**Exercise prompt**
Determine the count of lines in the data below that include the word "sleep", and give nothing besides it.

**Raw data**
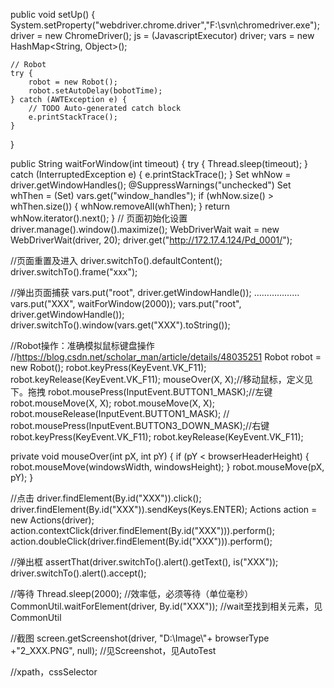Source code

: public void setUp() {
    System.setProperty("webdriver.chrome.driver","F:\\svn\\chromedriver.exe");
    driver = new ChromeDriver();
    js = (JavascriptExecutor) driver;
	vars = new HashMap<String, Object>();
    
    // Robot
    try {
		robot = new Robot();
		robot.setAutoDelay(bobotTime);
	} catch (AWTException e) {
		// TODO Auto-generated catch block
		e.printStackTrace();
	}
}

public String waitForWindow(int timeout) {
	try {
		Thread.sleep(timeout);
	} catch (InterruptedException e) {
		e.printStackTrace();
	}
	Set<String> whNow = driver.getWindowHandles();
	@SuppressWarnings("unchecked")
	Set<String> whThen = (Set<String>) vars.get("window_handles");
	if (whNow.size() > whThen.size()) {
		whNow.removeAll(whThen);
    }
	return whNow.iterator().next();
}
// 页面初始化设置    
driver.manage().window().maximize();
WebDriverWait wait = new WebDriverWait(driver, 20);
driver.get("http://172.17.4.124/Pd_0001/");

//页面重置及进入
driver.switchTo().defaultContent();
driver.switchTo().frame("xxx");

//弹出页面捕获
vars.put("root", driver.getWindowHandle());
………………
vars.put("XXX", waitForWindow(2000));
vars.put("root", driver.getWindowHandle());
driver.switchTo().window(vars.get("XXX").toString());

//Robot操作：准确模拟鼠标键盘操作
//https://blog.csdn.net/scholar_man/article/details/48035251
Robot robot = new Robot();
robot.keyPress(KeyEvent.VK_F11);
robot.keyRelease(KeyEvent.VK_F11);
mouseOver(X, X);//移动鼠标，定义见下。拖拽
robot.mousePress(InputEvent.BUTTON1_MASK);//左键
robot.mouseMove(X, X);
robot.mouseMove(X, X);
robot.mouseRelease(InputEvent.BUTTON1_MASK);
// robot.mousePress(InputEvent.BUTTON3_DOWN_MASK);//右键
robot.keyPress(KeyEvent.VK_F11);
robot.keyRelease(KeyEvent.VK_F11);

private void mouseOver(int pX, int pY) {
	if (pY < browserHeaderHeight) {
		robot.mouseMove(windowsWidth, windowsHeight);
	}
	robot.mouseMove(pX, pY);
}

//点击
driver.findElement(By.id("XXX")).click();
driver.findElement(By.id("XXX")).sendKeys(Keys.ENTER);
Actions action = new Actions(driver);
action.contextClick(driver.findElement(By.id("XXX"))).perform();
action.doubleClick(driver.findElement(By.id("XXX"))).perform();

//弹出框
assertThat(driver.switchTo().alert().getText(), is("XXX"));
driver.switchTo().alert().accept();

//等待
Thread.sleep(2000);
//效率低，必须等待（单位毫秒）
CommonUtil.waitForElement(driver, By.id("XXX"));
//wait至找到相关元素，见CommonUtil

//截图
screen.getScreenshot(driver, "D:\\Image\\"+ browserType +"2_XXX.PNG", null);
//见Screenshot，见AutoTest

//xpath，cssSelector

**Exercise output**
2